Monthly Archives: January 2017

Paper: Digital search strategies of Dutch television professionals: How search savviness shapes creative work routines and audiovisual content

On April 20-21, Sabrina Sauer will present a full paper at the conference Researching Media Companies Producing Audiovisual Content, hosted by Lillehammer University College, Department of Film and Television Studies. This event is sponsored by the International Association for Media and Communication Research’s Media Production Analysis working group.

Abstract:
Television broadcasters increasingly rely on digitized audiovisual material for reuse in the production of new audiovisual content. Access to, and an expert understanding of how to quickly find existing material, for instance in online archives, has changed working practices of professionals creating online as well as broadcast television content. This paper focuses on how Dutch private and public media companies that produce cross-media content search for and reuse digitized archival material, and draws conclusions about how digital search technologies influence work routines and creative production processes. What do professionals perceive as affordances and constraints in their search process, and how does navigating these affordances and constraints shape their work practice?

To answer these questions, the paper presents qualitative research insights collected during focus group sessions and 20 semi-structured interviews with professionals who work for public and private companies in news, entertainment and documentary television production. The collected data focuses on work routines, specifically search practices, interactions with (online) archives and how these routines shape audiovisual content.

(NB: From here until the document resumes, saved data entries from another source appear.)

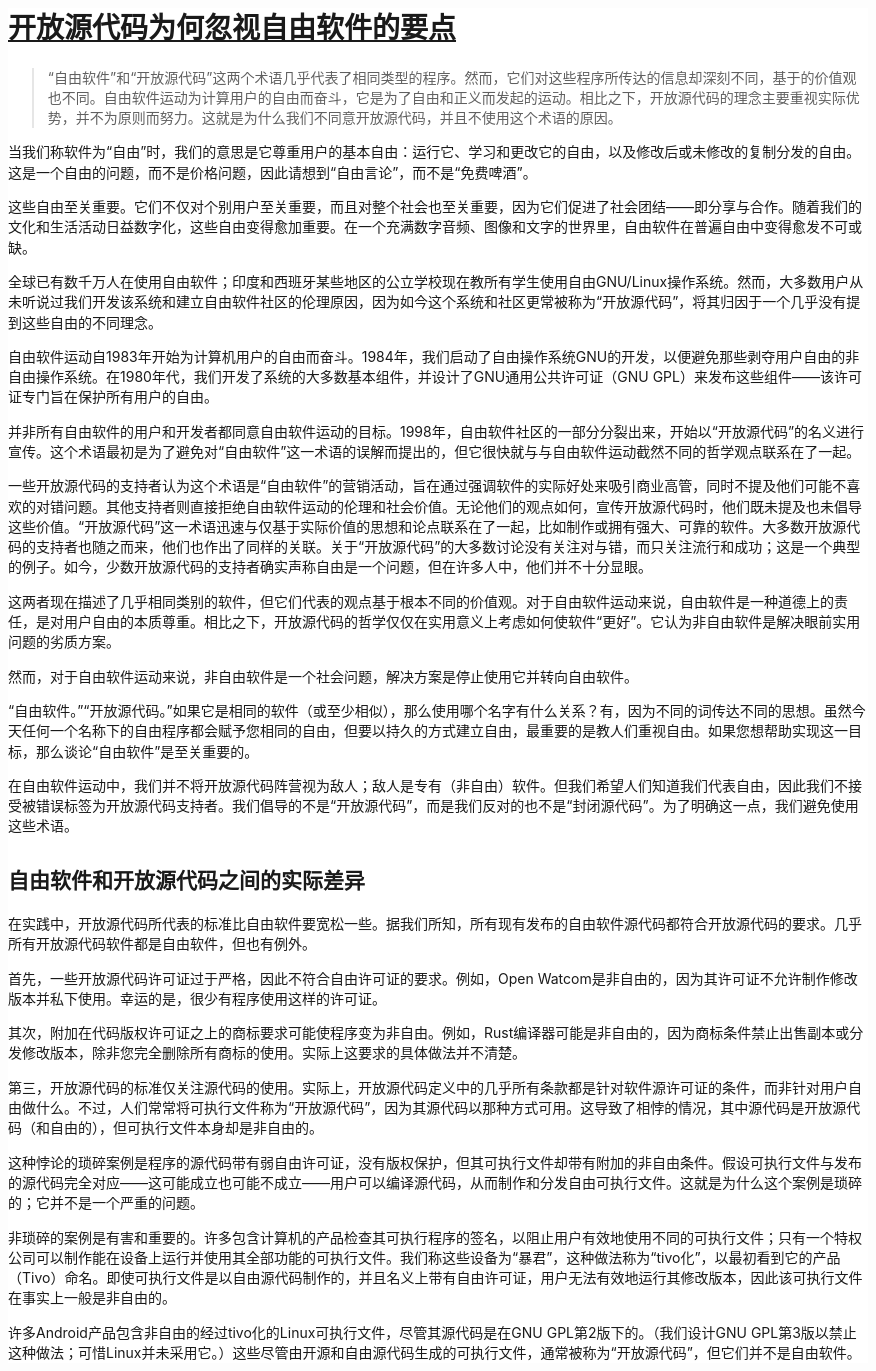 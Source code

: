 # [开放源代码为何忽视自由软件的要点](https://www.gnu.org/philosophy/open-source-misses-the-point.html)

> “自由软件”和“开放源代码”这两个术语几乎代表了相同类型的程序。然而，它们对这些程序所传达的信息却深刻不同，基于的价值观也不同。自由软件运动为计算用户的自由而奋斗，它是为了自由和正义而发起的运动。相比之下，开放源代码的理念主要重视实际优势，并不为原则而努力。这就是为什么我们不同意开放源代码，并且不使用这个术语的原因。

当我们称软件为“自由”时，我们的意思是它尊重用户的基本自由：运行它、学习和更改它的自由，以及修改后或未修改的复制分发的自由。这是一个自由的问题，而不是价格问题，因此请想到“自由言论”，而不是“免费啤酒”。

这些自由至关重要。它们不仅对个别用户至关重要，而且对整个社会也至关重要，因为它们促进了社会团结——即分享与合作。随着我们的文化和生活活动日益数字化，这些自由变得愈加重要。在一个充满数字音频、图像和文字的世界里，自由软件在普遍自由中变得愈发不可或缺。

全球已有数千万人在使用自由软件；印度和西班牙某些地区的公立学校现在教所有学生使用自由GNU/Linux操作系统。然而，大多数用户从未听说过我们开发该系统和建立自由软件社区的伦理原因，因为如今这个系统和社区更常被称为“开放源代码”，将其归因于一个几乎没有提到这些自由的不同理念。

自由软件运动自1983年开始为计算机用户的自由而奋斗。1984年，我们启动了自由操作系统GNU的开发，以便避免那些剥夺用户自由的非自由操作系统。在1980年代，我们开发了系统的大多数基本组件，并设计了GNU通用公共许可证（GNU GPL）来发布这些组件——该许可证专门旨在保护所有用户的自由。

并非所有自由软件的用户和开发者都同意自由软件运动的目标。1998年，自由软件社区的一部分分裂出来，开始以“开放源代码”的名义进行宣传。这个术语最初是为了避免对“自由软件”这一术语的误解而提出的，但它很快就与与自由软件运动截然不同的哲学观点联系在了一起。

一些开放源代码的支持者认为这个术语是“自由软件”的营销活动，旨在通过强调软件的实际好处来吸引商业高管，同时不提及他们可能不喜欢的对错问题。其他支持者则直接拒绝自由软件运动的伦理和社会价值。无论他们的观点如何，宣传开放源代码时，他们既未提及也未倡导这些价值。“开放源代码”这一术语迅速与仅基于实际价值的思想和论点联系在了一起，比如制作或拥有强大、可靠的软件。大多数开放源代码的支持者也随之而来，他们也作出了同样的关联。关于“开放源代码”的大多数讨论没有关注对与错，而只关注流行和成功；这是一个典型的例子。如今，少数开放源代码的支持者确实声称自由是一个问题，但在许多人中，他们并不十分显眼。

这两者现在描述了几乎相同类别的软件，但它们代表的观点基于根本不同的价值观。对于自由软件运动来说，自由软件是一种道德上的责任，是对用户自由的本质尊重。相比之下，开放源代码的哲学仅仅在实用意义上考虑如何使软件“更好”。它认为非自由软件是解决眼前实用问题的劣质方案。

然而，对于自由软件运动来说，非自由软件是一个社会问题，解决方案是停止使用它并转向自由软件。

“自由软件。”“开放源代码。”如果它是相同的软件（或至少相似），那么使用哪个名字有什么关系？有，因为不同的词传达不同的思想。虽然今天任何一个名称下的自由程序都会赋予您相同的自由，但要以持久的方式建立自由，最重要的是教人们重视自由。如果您想帮助实现这一目标，那么谈论“自由软件”是至关重要的。

在自由软件运动中，我们并不将开放源代码阵营视为敌人；敌人是专有（非自由）软件。但我们希望人们知道我们代表自由，因此我们不接受被错误标签为开放源代码支持者。我们倡导的不是“开放源代码”，而是我们反对的也不是“封闭源代码”。为了明确这一点，我们避免使用这些术语。

## 自由软件和开放源代码之间的实际差异

在实践中，开放源代码所代表的标准比自由软件要宽松一些。据我们所知，所有现有发布的自由软件源代码都符合开放源代码的要求。几乎所有开放源代码软件都是自由软件，但也有例外。

首先，一些开放源代码许可证过于严格，因此不符合自由许可证的要求。例如，Open Watcom是非自由的，因为其许可证不允许制作修改版本并私下使用。幸运的是，很少有程序使用这样的许可证。

其次，附加在代码版权许可证之上的商标要求可能使程序变为非自由。例如，Rust编译器可能是非自由的，因为商标条件禁止出售副本或分发修改版本，除非您完全删除所有商标的使用。实际上这要求的具体做法并不清楚。

第三，开放源代码的标准仅关注源代码的使用。实际上，开放源代码定义中的几乎所有条款都是针对软件源许可证的条件，而非针对用户自由做什么。不过，人们常常将可执行文件称为“开放源代码”，因为其源代码以那种方式可用。这导致了相悖的情况，其中源代码是开放源代码（和自由的），但可执行文件本身却是非自由的。

这种悖论的琐碎案例是程序的源代码带有弱自由许可证，没有版权保护，但其可执行文件却带有附加的非自由条件。假设可执行文件与发布的源代码完全对应——这可能成立也可能不成立——用户可以编译源代码，从而制作和分发自由可执行文件。这就是为什么这个案例是琐碎的；它并不是一个严重的问题。

非琐碎的案例是有害和重要的。许多包含计算机的产品检查其可执行程序的签名，以阻止用户有效地使用不同的可执行文件；只有一个特权公司可以制作能在设备上运行并使用其全部功能的可执行文件。我们称这些设备为“暴君”，这种做法称为“tivo化”，以最初看到它的产品（Tivo）命名。即使可执行文件是以自由源代码制作的，并且名义上带有自由许可证，用户无法有效地运行其修改版本，因此该可执行文件在事实上一般是非自由的。

许多Android产品包含非自由的经过tivo化的Linux可执行文件，尽管其源代码是在GNU GPL第2版下的。（我们设计GNU GPL第3版以禁止这种做法；可惜Linux并未采用它。）这些尽管由开源和自由源代码生成的可执行文件，通常被称为“开放源代码”，但它们并不是自由软件。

The analysis particularly reflects on professionals’ descriptions of how affordances and constraints such as time pressures, genre conventions, audience profiles, and technological and budgetary pressures shape the creative search and production process. Apart from clarifying how digital search technologies shape work routines and audiovisual content, the analysis suggests ways to further grasp the complex relationship between work routines, technological innovation and creativity.

The paper concludes with an overview of professionals’ search strategies to create audiovisual content, and how professionals see future developments in this area. Their future visions form the starting point – in an overarching research project – for the development of new search algorithms for a large Dutch audiovisual archive. This prompts a methodological discussion: how can academic analyses of creative media production strategies help shape new search technologies.